Exercise description:
Please write out every entry below, word for word.

Stored items
====
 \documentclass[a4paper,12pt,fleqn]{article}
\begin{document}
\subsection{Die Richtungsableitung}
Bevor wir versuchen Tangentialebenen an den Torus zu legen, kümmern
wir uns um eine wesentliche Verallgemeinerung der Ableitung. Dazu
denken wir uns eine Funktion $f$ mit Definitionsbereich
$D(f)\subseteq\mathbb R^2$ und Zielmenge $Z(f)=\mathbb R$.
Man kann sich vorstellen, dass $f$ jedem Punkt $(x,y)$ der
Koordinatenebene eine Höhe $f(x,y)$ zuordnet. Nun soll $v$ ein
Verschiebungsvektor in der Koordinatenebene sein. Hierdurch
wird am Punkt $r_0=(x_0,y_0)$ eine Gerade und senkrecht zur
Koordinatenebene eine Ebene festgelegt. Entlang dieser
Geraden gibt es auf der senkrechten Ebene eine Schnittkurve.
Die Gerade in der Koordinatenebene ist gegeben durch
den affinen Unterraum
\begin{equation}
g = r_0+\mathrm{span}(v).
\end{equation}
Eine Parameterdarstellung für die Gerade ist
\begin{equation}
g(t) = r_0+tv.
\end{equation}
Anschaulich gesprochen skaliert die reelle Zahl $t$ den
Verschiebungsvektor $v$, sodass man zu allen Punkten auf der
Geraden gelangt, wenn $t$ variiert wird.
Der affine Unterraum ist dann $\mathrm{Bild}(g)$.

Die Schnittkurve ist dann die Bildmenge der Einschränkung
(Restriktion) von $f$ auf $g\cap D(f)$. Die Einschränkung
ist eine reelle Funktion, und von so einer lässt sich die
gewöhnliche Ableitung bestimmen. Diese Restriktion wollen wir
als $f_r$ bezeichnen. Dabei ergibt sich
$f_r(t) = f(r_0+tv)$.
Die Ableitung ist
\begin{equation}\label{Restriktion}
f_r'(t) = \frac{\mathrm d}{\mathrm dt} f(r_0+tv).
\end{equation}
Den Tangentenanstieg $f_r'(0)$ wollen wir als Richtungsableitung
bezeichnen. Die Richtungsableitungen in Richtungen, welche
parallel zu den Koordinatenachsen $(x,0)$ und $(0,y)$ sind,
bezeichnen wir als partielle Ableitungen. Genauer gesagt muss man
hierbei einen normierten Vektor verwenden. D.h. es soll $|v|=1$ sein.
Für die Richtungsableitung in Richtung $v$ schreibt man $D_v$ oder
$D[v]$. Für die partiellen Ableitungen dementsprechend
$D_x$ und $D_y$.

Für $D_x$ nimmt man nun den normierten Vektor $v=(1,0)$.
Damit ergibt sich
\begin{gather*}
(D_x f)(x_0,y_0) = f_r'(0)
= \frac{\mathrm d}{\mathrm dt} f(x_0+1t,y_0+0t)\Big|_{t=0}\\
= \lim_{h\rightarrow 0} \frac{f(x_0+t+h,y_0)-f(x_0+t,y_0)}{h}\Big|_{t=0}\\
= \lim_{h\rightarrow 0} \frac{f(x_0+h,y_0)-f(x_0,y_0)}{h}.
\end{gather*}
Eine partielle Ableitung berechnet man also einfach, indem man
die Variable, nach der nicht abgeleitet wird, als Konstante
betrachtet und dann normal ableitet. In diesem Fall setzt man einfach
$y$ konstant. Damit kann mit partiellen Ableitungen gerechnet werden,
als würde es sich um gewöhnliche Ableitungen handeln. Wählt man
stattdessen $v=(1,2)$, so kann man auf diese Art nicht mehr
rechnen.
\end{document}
====
Task response:
 \documentclass[a4paper,12pt,fleqn]{article}
\begin{document}
\subsection{Die Richtungsableitung}
Bevor wir versuchen Tangentialebenen an den Torus zu legen, kümmern
wir uns um eine wesentliche Verallgemeinerung der Ableitung. Dazu
denken wir uns eine Funktion $f$ mit Definitionsbereich
$D(f)\subseteq\mathbb R^2$ und Zielmenge $Z(f)=\mathbb R$.
Man kann sich vorstellen, dass $f$ jedem Punkt $(x,y)$ der
Koordinatenebene eine Höhe $f(x,y)$ zuordnet. Nun soll $v$ ein
Verschiebungsvektor in der Koordinatenebene sein. Hierdurch
wird am Punkt $r_0=(x_0,y_0)$ eine Gerade und senkrecht zur
Koordinatenebene eine Ebene festgelegt. Entlang dieser
Geraden gibt es auf der senkrechten Ebene eine Schnittkurve.
Die Gerade in der Koordinatenebene ist gegeben durch
den affinen Unterraum
\begin{equation}
g = r_0+\mathrm{span}(v).
\end{equation}
Eine Parameterdarstellung für die Gerade ist
\begin{equation}
g(t) = r_0+tv.
\end{equation}
Anschaulich gesprochen skaliert die reelle Zahl $t$ den
Verschiebungsvektor $v$, sodass man zu allen Punkten auf der
Geraden gelangt, wenn $t$ variiert wird.
Der affine Unterraum ist dann $\mathrm{Bild}(g)$.

Die Schnittkurve ist dann die Bildmenge der Einschränkung
(Restriktion) von $f$ auf $g\cap D(f)$. Die Einschränkung
ist eine reelle Funktion, und von so einer lässt sich die
gewöhnliche Ableitung bestimmen. Diese Restriktion wollen wir
als $f_r$ bezeichnen. Dabei ergibt sich
$f_r(t) = f(r_0+tv)$.
Die Ableitung ist
\begin{equation}\label{Restriktion}
f_r'(t) = \frac{\mathrm d}{\mathrm dt} f(r_0+tv).
\end{equation}
Den Tangentenanstieg $f_r'(0)$ wollen wir als Richtungsableitung
bezeichnen. Die Richtungsableitungen in Richtungen, welche
parallel zu den Koordinatenachsen $(x,0)$ und $(0,y)$ sind,
bezeichnen wir als partielle Ableitungen. Genauer gesagt muss man
hierbei einen normierten Vektor verwenden. D.h. es soll $|v|=1$ sein.
Für die Richtungsableitung in Richtung $v$ schreibt man $D_v$ oder
$D[v]$. Für die partiellen Ableitungen dementsprechend
$D_x$ und $D_y$.

Für $D_x$ nimmt man nun den normierten Vektor $v=(1,0)$.
Damit ergibt sich
\begin{gather*}
(D_x f)(x_0,y_0) = f_r'(0)
= \frac{\mathrm d}{\mathrm dt} f(x_0+1t,y_0+0t)\Big|_{t=0}\\
= \lim_{h\rightarrow 0} \frac{f(x_0+t+h,y_0)-f(x_0+t,y_0)}{h}\Big|_{t=0}\\
= \lim_{h\rightarrow 0} \frac{f(x_0+h,y_0)-f(x_0,y_0)}{h}.
\end{gather*}
Eine partielle Ableitung berechnet man also einfach, indem man
die Variable, nach der nicht abgeleitet wird, als Konstante
betrachtet und dann normal ableitet. In diesem Fall setzt man einfach
$y$ konstant. Damit kann mit partiellen Ableitungen gerechnet werden,
als würde es sich um gewöhnliche Ableitungen handeln. Wählt man
stattdessen $v=(1,2)$, so kann man auf diese Art nicht mehr
rechnen.
\end{document}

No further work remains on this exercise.